Angesichts der Dividendenrenditen scheint der Markt diese Möglichkeit bereits einzupreisen. Die Aktie von Exxon Mobil (NYSE:XOM), die im letzten Monat um 45% gefallen ist, und die Papiere von Chevron (NYSE:CVX), die um 50% einbrachen, bieten mittlerweile Dividendenrenditen von über 9%. Die Exxon-Aktie schloss die gestrige Sitzung mit einem Minus von 10% zu 33,12 USD ab, während Chevron um 22% auf zu Handelsende 55,05 USD fiel.
Royal Dutch Shell (NYSE:RDSa), der britisch-niederländische Riese, der seit dem Zweiten Weltkrieg die Zahlungen an die Aktionäre nicht gekürzt hat, verzeichnete einen Anstieg der 12-Monats-Dividendenrendite auf 13% seines aktuellen Aktienkurses. Seine Anteile sind in den letzten vier Wochen um 57% gefallen. BP (NYSE:BP) bietet eine Rendite von 13,3%, da seine Aktie seit Mitte Februar 55% verloren hat.
Und bis jetzt ist keine Stabilisierung für die nächste Zeit in Sicht. Die Rohölpreise haben ihren Rückgang beschleunigt, ohne dass Anzeichen dafür vorlägen, dass der Boden nahe ist. Die US-Rohölpreise fielen gestern auf den niedrigsten Stand seit 18 Jahren, als die Regierungen weltweit neue Reisebeschränkungen einführten und sich der saudisch-russische Preiskampf verschärfte.
Futures auf West Texas Intermediate - der Leitsorte für den US-Rohölmarkt - fielen um 24% auf 20,37 USD das Fass und erreichten damit den niedrigsten Stand seit Februar 2002. Brent, die globale Ölbenchmark, fiel um 13% auf 24,88 USD das Fass und damit das tiefste Niveau seit Mai 2003.
Extreme Stressniveaus
Während die Rendite von Ölaktien bereits eine extreme finanzielle Notlage zeigt, ist es schwer vorherzusagen, welche Ölunternehmen letztendlich den gefährlichen Weg der Kürzung ihrer geheiligten Auszahlungen einschlagen werden - von denen viele zahlreiche Abschwünge erlebt und sogar die Finanzkrise von 2008 überstanden haben.

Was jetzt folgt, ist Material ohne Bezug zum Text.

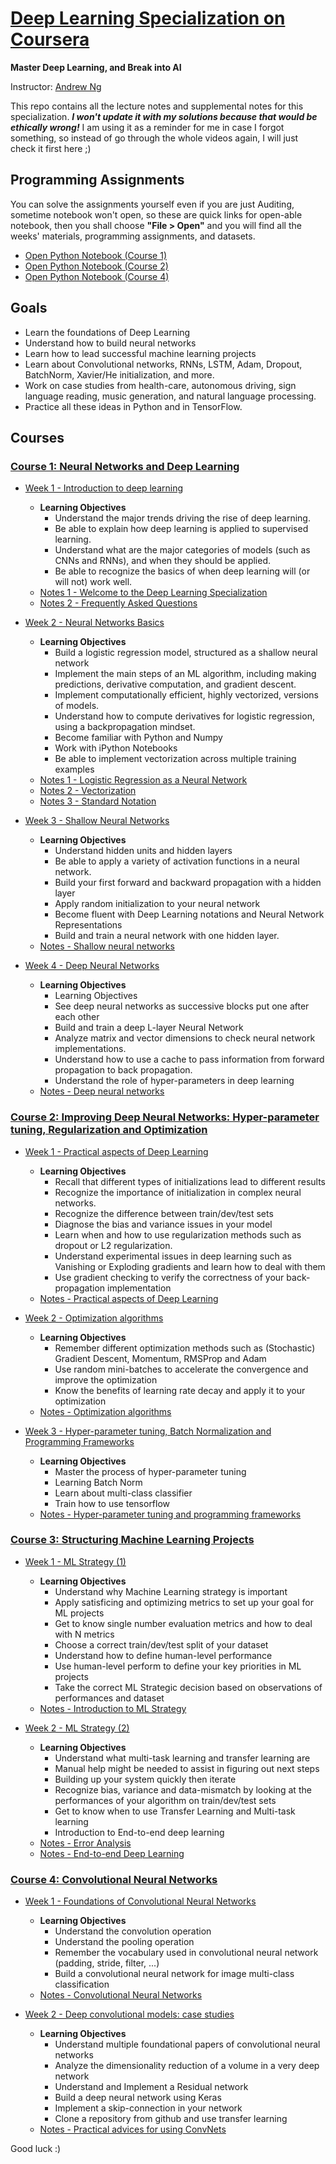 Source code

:# [Deep Learning Specialization on Coursera](https://www.coursera.org/specializations/deep-learning)

**Master Deep Learning, and Break into AI**

Instructor: [Andrew Ng](http://www.andrewng.org/)

This repo contains all the lecture notes and supplemental notes for this specialization. ***I won't update it with my solutions because that would be ethically wrong!*** I am using it as a reminder for me in case I forgot something, so instead of go through the whole videos again, I will just check it first here ;)

## Programming Assignments
You can solve the assignments yourself even if you are just Auditing, sometime notebook won't open, so these are quick links for open-able notebook, then you shall choose **"File > Open"** and you will find all the weeks' materials, programming assignments, and datasets.
- [Open Python Notebook (Course 1)](https://www.coursera.org/learn/neural-networks-deep-learning/notebook/Zh0CU/python-basics-with-numpy-optional)
- [Open Python Notebook (Course 2)](https://www.coursera.org/learn/deep-neural-network/notebook/UAwhh/regularization)
- [Open Python Notebook (Course 4)](https://www.coursera.org/learn/convolutional-neural-networks/notebook/7XDi8/convolutional-model-step-by-step)


## Goals
- Learn the foundations of Deep Learning
- Understand how to build neural networks
- Learn how to lead successful machine learning projects
- Learn about Convolutional networks, RNNs, LSTM, Adam, Dropout, BatchNorm, Xavier/He initialization, and more.
- Work on case studies from health-care, autonomous driving, sign language reading, music generation, and natural language processing.
- Practice all these ideas in Python and in TensorFlow.


## Courses
### [Course 1: Neural Networks and Deep Learning](https://github.com/ahmedhamdy90/deep-learning-specialization-coursera/tree/master/01-Neural-Networks-and-Deep-Learning)
  
  - [Week 1 - Introduction to deep learning](https://github.com/ahmedhamdy90/deep-learning-specialization-coursera/tree/master/01-Neural-Networks-and-Deep-Learning/week1)
    - **Learning Objectives**
      - Understand the major trends driving the rise of deep learning.
      - Be able to explain how deep learning is applied to supervised learning.
      - Understand what are the major categories of models (such as CNNs and RNNs), and when they should be applied.
      - Be able to recognize the basics of when deep learning will (or will not) work well.
    - [Notes 1 - Welcome to the Deep Learning Specialization](https://github.com/ahmedhamdy90/deep-learning-specialization-coursera/blob/master/01-Neural-Networks-and-Deep-Learning/week1/Welcome-to-the-Deep-Learning-Specialization.md)
    - [Notes 2 - Frequently Asked Questions](https://github.com/ahmedhamdy90/deep-learning-specialization-coursera/blob/master/01-Neural-Networks-and-Deep-Learning/week1/Frequently-Asked-Questions_Coursera.md)
  
  - [Week 2 - Neural Networks Basics](https://github.com/ahmedhamdy90/deep-learning-specialization-coursera/tree/master/01-Neural-Networks-and-Deep-Learning/week2)
    - **Learning Objectives**
      - Build a logistic regression model, structured as a shallow neural network
      - Implement the main steps of an ML algorithm, including making predictions, derivative computation, and gradient descent.
      - Implement computationally efficient, highly vectorized, versions of models.
      - Understand how to compute derivatives for logistic regression, using a backpropagation mindset.
      - Become familiar with Python and Numpy
      - Work with iPython Notebooks
      - Be able to implement vectorization across multiple training examples
    - [Notes 1 - Logistic Regression as a Neural Network](https://github.com/ahmedhamdy90/deep-learning-specialization-coursera/blob/master/01-Neural-Networks-and-Deep-Learning/week2/01-Logistic-Regression-as-a-Neural-Network.ipynb)
    - [Notes 2 - Vectorization](https://github.com/ahmedhamdy90/deep-learning-specialization-coursera/blob/master/01-Neural-Networks-and-Deep-Learning/week2/02-vectorization.ipynb)
    - [Notes 3 - Standard Notation](https://github.com/ahmedhamdy90/deep-learning-specialization-coursera/tree/master/01-Neural-Networks-and-Deep-Learning/week2/standard-notation.pdf)

  - [Week 3 - Shallow Neural Networks](https://github.com/ahmedhamdy90/deep-learning-specialization-coursera/tree/master/01-Neural-Networks-and-Deep-Learning/week3)
    - **Learning Objectives**
      - Understand hidden units and hidden layers
      - Be able to apply a variety of activation functions in a neural network.
      - Build your first forward and backward propagation with a hidden layer
      - Apply random initialization to your neural network
      - Become fluent with Deep Learning notations and Neural Network Representations
      - Build and train a neural network with one hidden layer.
    - [Notes - Shallow neural networks](https://github.com/ahmedhamdy90/deep-learning-specialization-coursera/blob/master/01-Neural-Networks-and-Deep-Learning/week3/shallow-neural-network.ipynb)
      
  - [Week 4 - Deep Neural Networks](https://github.com/ahmedhamdy90/deep-learning-specialization-coursera/tree/master/01-Neural-Networks-and-Deep-Learning/week4)
    - **Learning Objectives**
      - Learning Objectives
      - See deep neural networks as successive blocks put one after each other
      - Build and train a deep L-layer Neural Network
      - Analyze matrix and vector dimensions to check neural network implementations.
      - Understand how to use a cache to pass information from forward propagation to back propagation.
      - Understand the role of hyper-parameters in deep learning
    - [Notes - Deep neural networks](https://github.com/ahmedhamdy90/deep-learning-specialization-coursera/blob/master/01-Neural-Networks-and-Deep-Learning/week4/deep-neural-networks.ipynb)
    
    
### [Course 2: Improving Deep Neural Networks: Hyper-parameter tuning, Regularization and Optimization](https://github.com/ahmedhamdy90/deep-learning-specialization-coursera/tree/master/02-Improving-Deep-Neural-Networks)

  - [Week 1 - Practical aspects of Deep Learning](https://github.com/ahmedhamdy90/deep-learning-specialization-coursera/tree/master/02-Improving-Deep-Neural-Networks/week5)
    - **Learning Objectives**
      - Recall that different types of initializations lead to different results
      - Recognize the importance of initialization in complex neural networks.
      - Recognize the difference between train/dev/test sets
      - Diagnose the bias and variance issues in your model
      - Learn when and how to use regularization methods such as dropout or L2 regularization.
      - Understand experimental issues in deep learning such as Vanishing or Exploding gradients and learn how to deal with them
      - Use gradient checking to verify the correctness of your back-propagation implementation
    - [Notes - Practical aspects of Deep Learning](https://github.com/ahmedhamdy90/deep-learning-specialization-coursera/blob/master/02-Improving-Deep-Neural-Networks/week5/Practical-aspects-of-Deep-Learning.ipynb)

  - [Week 2 - Optimization algorithms](https://github.com/ahmedhamdy90/deep-learning-specialization-coursera/tree/master/02-Improving-Deep-Neural-Networks/week6)
    - **Learning Objectives**
      - Remember different optimization methods such as (Stochastic) Gradient Descent, Momentum, RMSProp and Adam
      - Use random mini-batches to accelerate the convergence and improve the optimization
      - Know the benefits of learning rate decay and apply it to your optimization
    - [Notes - Optimization algorithms](https://github.com/ahmedhamdy90/deep-learning-specialization-coursera/blob/master/02-Improving-Deep-Neural-Networks/week6/optimization-algoritihms.ipynb)

  - [Week 3 - Hyper-parameter tuning, Batch Normalization and Programming Frameworks](https://github.com/ahmedhamdy90/deep-learning-specialization-coursera/tree/master/02-Improving-Deep-Neural-Networks/week7)
    - **Learning Objectives**
    	- Master the process of hyper-parameter tuning
      - Learning Batch Norm
      - Learn about multi-class classifier
      - Train how to use tensorflow
    - [Notes - Hyper-parameter tuning and programming frameworks](https://github.com/ahmedhamdy90/deep-learning-specialization-coursera/blob/master/02-Improving-Deep-Neural-Networks/week7/hyperparameter-tuning-and-programming-frameworks.ipynb)


### [Course 3: Structuring Machine Learning Projects](https://github.com/ahmedhamdy90/deep-learning-specialization-coursera/tree/master/03-Structuring-Machine-Learning-Projects)

  - [Week 1 - ML Strategy (1)](https://github.com/ahmedhamdy90/deep-learning-specialization-coursera/tree/master/03-Structuring-Machine-Learning-Projects/week8)
    - **Learning Objectives**
      - Understand why Machine Learning strategy is important
      - Apply satisficing and optimizing metrics to set up your goal for ML projects
      - Get to know single number evaluation metrics and how to deal with N metrics
      - Choose a correct train/dev/test split of your dataset
      - Understand how to define human-level performance
      - Use human-level perform to define your key priorities in ML projects
      - Take the correct ML Strategic decision based on observations of performances and dataset
    - [Notes - Introduction to ML Strategy](https://github.com/ahmedhamdy90/deep-learning-specialization-coursera/blob/master/03-Structuring-Machine-Learning-Projects/week8/introduction-to-ML-strategy.md)

  - [Week 2 - ML Strategy (2)](https://github.com/ahmedhamdy90/deep-learning-specialization-coursera/tree/master/03-Structuring-Machine-Learning-Projects/week9)
    - **Learning Objectives**
      - Understand what multi-task learning and transfer learning are
      - Manual help might be needed to assist in figuring out next steps
      - Building up your system quickly then iterate
      - Recognize bias, variance and data-mismatch by looking at the performances of your algorithm on train/dev/test sets
      - Get to know when to use Transfer Learning and Multi-task learning
      - Introduction to End-to-end deep learning
    - [Notes - Error Analysis](https://github.com/ahmedhamdy90/deep-learning-specialization-coursera/tree/master/03-Structuring-Machine-Learning-Projects/week9/error-analysis.md)
    - [Notes - End-to-end Deep Learning](https://github.com/ahmedhamdy90/deep-learning-specialization-coursera/tree/master/03-Structuring-Machine-Learning-Projects/week9/What_is_end_to_end_deep_learning.pdf)


### [Course 4: Convolutional Neural Networks](https://github.com/ahmedhamdy90/deep-learning-specialization-coursera/tree/master/04-Convolutional-Neural-Networks)

  - [Week 1 - Foundations of Convolutional Neural Networks](https://github.com/ahmedhamdy90/deep-learning-specialization-coursera/tree/master/04-Convolutional-Neural-Networks/week10)
    - **Learning Objectives**
      - Understand the convolution operation
      - Understand the pooling operation
      - Remember the vocabulary used in convolutional neural network (padding, stride, filter, ...)
      - Build a convolutional neural network for image multi-class classification
    - [Notes - Convolutional Neural Networks](https://github.com/ahmedhamdy90/deep-learning-specialization-coursera/blob/master/04-Convolutional-Neural-Networks/week10/Convolutional-Neural-Networks.md)

  - [Week 2 - Deep convolutional models: case studies](https://github.com/ahmedhamdy90/deep-learning-specialization-coursera/tree/master/04-Convolutional-Neural-Networks/week11)
    - **Learning Objectives**
      - Understand multiple foundational papers of convolutional neural networks
      - Analyze the dimensionality reduction of a volume in a very deep network
      - Understand and Implement a Residual network
      - Build a deep neural network using Keras
      - Implement a skip-connection in your network
      - Clone a repository from github and use transfer learning
    - [Notes - Practical advices for using ConvNets](https://github.com/ahmedhamdy90/deep-learning-specialization-coursera/blob/master/04-Convolutional-Neural-Networks/week11/Practical-advices-for-using-ConvNets.md)


Good luck :)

Darren Woods, CEO von Exxon Mobil, sagte am Investorentag des Unternehmens am 5. März, Exxon sei „einer zuverlässigen und wachsenden Dividende verpflichtet". Das Unternehmen hat die Auszahlung in den letzten 37 Jahren jedes Jahr erhöht.
Mike Wirth, der CEO von Chevron, wiederholte kürzlich, dass der integrierte Energieerzeuger auf dem richtigen Weg ist, seine jährliche Auszahlung pro Aktie in 2020 zum 33. Mal in Folge zu erhöhen.
Unter der Annahme, dass einige dieser Auszahlungen vorerst sicher sind, ist die erste wichtige Maßnahme zur Bewältigung dieses massiven Preisschocks für die Ölkonzerne, das Drehbuch von 2014 erneut zu nutzen, als sie ihre Ausgaben drastisch reduzierten und Aktienrückkaufprogramme einstellten.
Exxon sagte am Montag, dass es den Kurs bei einem ehrgeizigen Investitionsprogramm teilweise umkehrt und erhebliche Kürzungen erwägt, nachdem seine Bonität durch S&P Global Ratings herabgestuft wurde. Chevron sagte letzte Woche, dass es Optionen zur Reduzierung der Investitionsausgaben und zur kurzfristigen Produktionsbeschränkung erwägt. Brian Gilvary, der Finanzvorstand von BP, sagte, der britische Energieriese könne die Ausgaben in diesem Jahr um bis zu 20% senken.
Laut einigen Analysten können jedoch auch Dividenden nicht verschont bleiben, wenn der Ölpreis bei 35 USD das Fass stecken bleibt. Die Markterwartungen für die Öl-Dividenden sind in den letzten zwei Wochen gesunken und die Dividenden für europäischen Ölkonzerne im Jahr 2021 wurden gegenüber 2019 um 37% eingedampft.
"In den vergangenen Ölabschwüngen reagierten die Ölmajors insgesamt nicht auf schwierige makroökonomische Bedingungen, indem sie wesentliche Dividendenkürzungen vornahmen", sagten Analysten in einem Hinweis und fügten hinzu, dass sie auch im aktuellen Umfeld keine Kürzung erwarten.
Fazit
Es besteht kein Zweifel, dass sich die Ölkonzerne nach dem plötzlichen Einbruch der Ölpreise in einer sehr schwierigen Lage befinden. Sie haben nicht viele Optionen zur Verfügung, um mit diesem Nachfrageschock umzugehen, außer die Ausgaben zu senken und Bargeld in der Kasse zu halten.
Gleichzeitig ist es sehr riskant, auf die steigenden Dividendenrenditen und das Potential von Ausschüttungen in der Zukunft zu wetten. Nichts ist heilig, solange der saudisch-russische Preiskampf andauert.